If Lymond was still suffering any disability whatever, only the practised eye of Philippa Somerville could detect it. He looked carefully at the elderly, powerful man rising from his desk by the window: at the frayed cap and big jowls and short, open gown, creased where he had been sitting. ‘Yes,’ he said regretfully. ‘Whichever way you look at it, your poor sister had extremely bad taste. Good evening, uncle.’
‘This is the man,’ said Leonard Bailey, and looked round grinning at all the interested faces. ‘You see? The insolence? This is the cunning rogue who would trick me.’
‘I am known for it,’ said Lymond repressively. ‘I steal linen off hedges.’ The sapphire on his right hand, Philippa calculated, must be worth at least four hundred gold pieces. The pikemen breathed heavily, their gaze switching from one man to the other. Lymond said, ‘You did invite us to come? Uncle?’
‘I told the girl to tell you to come,’ Bailey said, ‘She gets no welcome from me. And neither do you. You came—I can tell!—to prove me wrong, or pay me to keep my mouth shut. You’ll do neither.’
‘Heaven forbid,’ Lymond said blandly, ‘that I should provoke hard feelings between nations on your account. An envoy from the Tsar of All Russia and one of the Queen’s Majesty’s ladies in waiting, here to murder an Englishman! Think of the uproar!’
‘Here,’ said the smith’s lad, exchanging the role of audience unexpectedly for that of chorus. ‘You’re not a Rus, you’re not?’
Lymond surveyed him. ‘I’m not a Rus, I’m not,’ he agreed, ‘I’m Crawford of Lymond, a leader of mercenaries, and I work for the Grand Prince in Moscow. And if it weren’t that I’ve no mind to take you away from your sweethearts, there are some likely lads among you there who would do well in Russia. They roof their houses with gold.’

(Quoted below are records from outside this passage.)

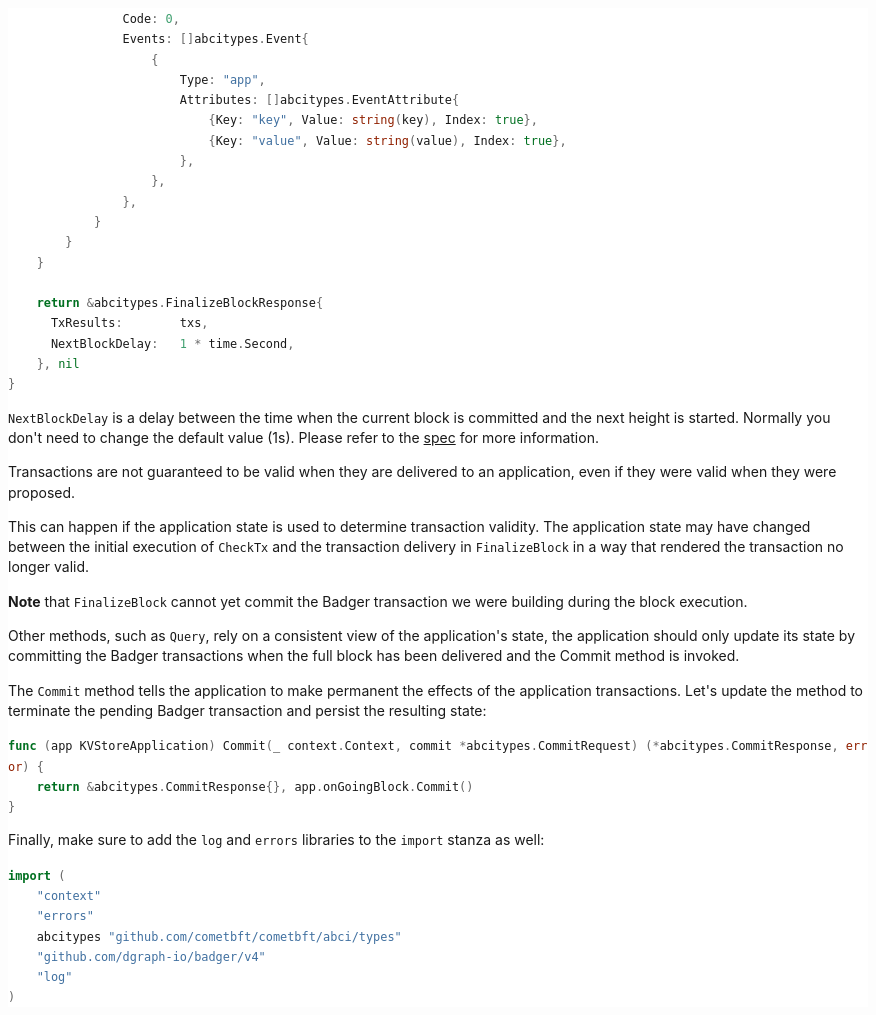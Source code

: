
 ```go
                Code: 0,
                Events: []abcitypes.Event{
                    {
                        Type: "app",
                        Attributes: []abcitypes.EventAttribute{
                            {Key: "key", Value: string(key), Index: true},
                            {Key: "value", Value: string(value), Index: true},
                        },
					},
				},
			}
        }
    }

    return &abcitypes.FinalizeBlockResponse{
      TxResults:        txs,
      NextBlockDelay:   1 * time.Second,
    }, nil
}
```

`NextBlockDelay` is a delay between the time when the current block is committed and the next height is started. Normally you don't need to change the default value (1s). Please refer to the [spec](../../spec/abci/abci++_methods.md#finalizeblock) for more information.

Transactions are not guaranteed to be valid when they are delivered to an application, even if they were valid when they were proposed.

This can happen if the application state is used to determine transaction validity.
The application state may have changed between the initial execution of `CheckTx` and the transaction delivery in `FinalizeBlock` in a way that rendered the transaction no longer valid.

**Note** that `FinalizeBlock` cannot yet commit the Badger transaction we were building during the block execution.

Other methods, such as `Query`, rely on a consistent view of the application's state, the application should only update its state by committing the Badger transactions when the full block has been delivered and the Commit method is invoked.

The `Commit` method tells the application to make permanent the effects of
the application transactions.
Let's update the method to terminate the pending Badger transaction and
persist the resulting state:

```go
func (app KVStoreApplication) Commit(_ context.Context, commit *abcitypes.CommitRequest) (*abcitypes.CommitResponse, error) {
    return &abcitypes.CommitResponse{}, app.onGoingBlock.Commit()
}
```

Finally, make sure to add the `log` and `errors` libraries to the `import` stanza as well:

```go
import (
    "context"
    "errors"
    abcitypes "github.com/cometbft/cometbft/abci/types"
    "github.com/dgraph-io/badger/v4"
    "log"
)
```
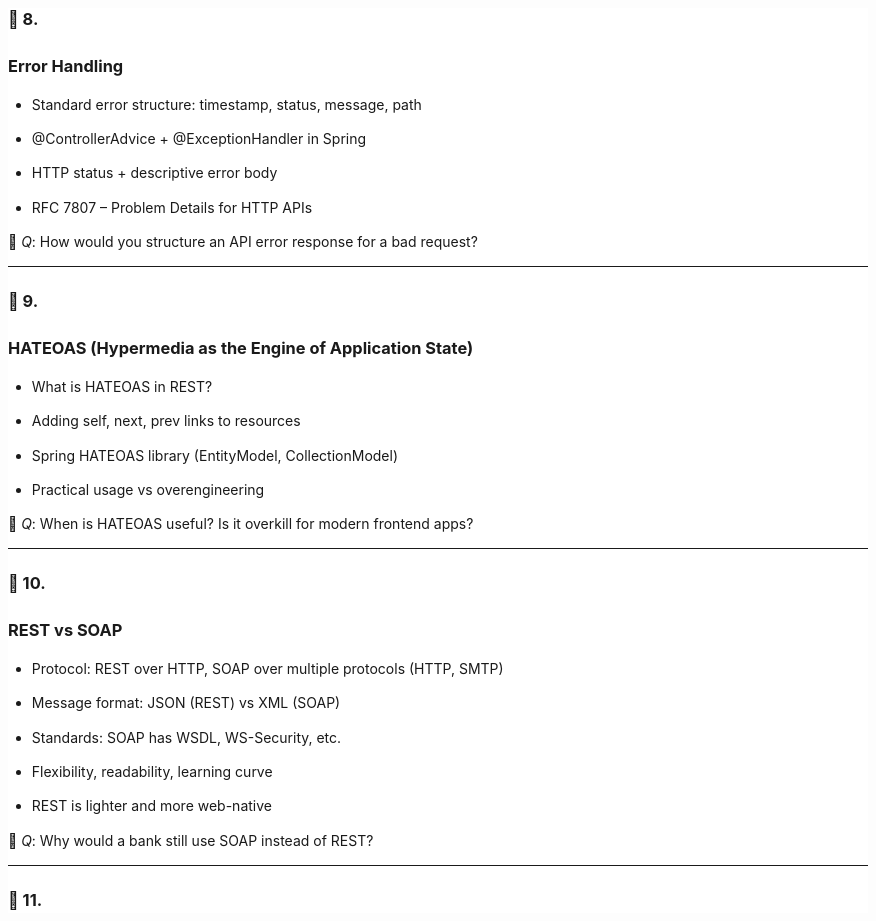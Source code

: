 
### **🔹 8.** 

### **Error Handling**

- Standard error structure: timestamp, status, message, path
    
- @ControllerAdvice + @ExceptionHandler in Spring
    
- HTTP status + descriptive error body
    
- RFC 7807 – Problem Details for HTTP APIs
    

  

🧠 _Q_: How would you structure an API error response for a bad request?

---

### **🔹 9.** 

### **HATEOAS (Hypermedia as the Engine of Application State)**

- What is HATEOAS in REST?
    
- Adding self, next, prev links to resources
    
- Spring HATEOAS library (EntityModel, CollectionModel)
    
- Practical usage vs overengineering
    

  

🧠 _Q_: When is HATEOAS useful? Is it overkill for modern frontend apps?

---

### **🔹 10.** 

### **REST vs SOAP**

- Protocol: REST over HTTP, SOAP over multiple protocols (HTTP, SMTP)
    
- Message format: JSON (REST) vs XML (SOAP)
    
- Standards: SOAP has WSDL, WS-Security, etc.
    
- Flexibility, readability, learning curve
    
- REST is lighter and more web-native
    

  

🧠 _Q_: Why would a bank still use SOAP instead of REST?

---

### **🔹 11.** 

The eyes of the pikemen became large as pipe-hoops. ‘That be damned for a tale,’ said his great-uncle quickly. ‘That wasn’t what I heard.’
‘When were you last in Russia?’ Lymond said. His hand emerged from his cloak and in a single smooth gesture, he opened and upended his purse over his great-uncle’s desk. Gold pieces, new minted and shining, trilled from it like the song of a blackbird and created, in seconds, a hillock. ‘Be the nest roofed or lined, what does it matter? But I came to talk about family business. And for that, we nephews like our moment of privacy.’
‘No!’ said Master Bailey loudly. ‘No, you’ll not get these lads to leave me. They’re good English lads, and they’re here to protect me and mine.’
‘From Mistress Philippa?’ Lymond said hopefully.
‘From you and your mercenaries, you contrary churl!’
‘But I have no mercenaries with me,’ Lymond said. ‘They must have told you about that. And I gave these gentlemen here my sword and my knife when they asked for them. I am harmless, and innocent, I promise you, of reprobious inventions. Besides, I have already explained. I have my position to think of. I couldn’t possibly kill you.’
‘Could you not?’ Bailey said. ‘I can see what you’re at. Humiliate me; steal my books; throttle me, for all I know, and then claim exemption as the Tsar’s favourite. Ah, no. I’ll not ask these lads to leave me.’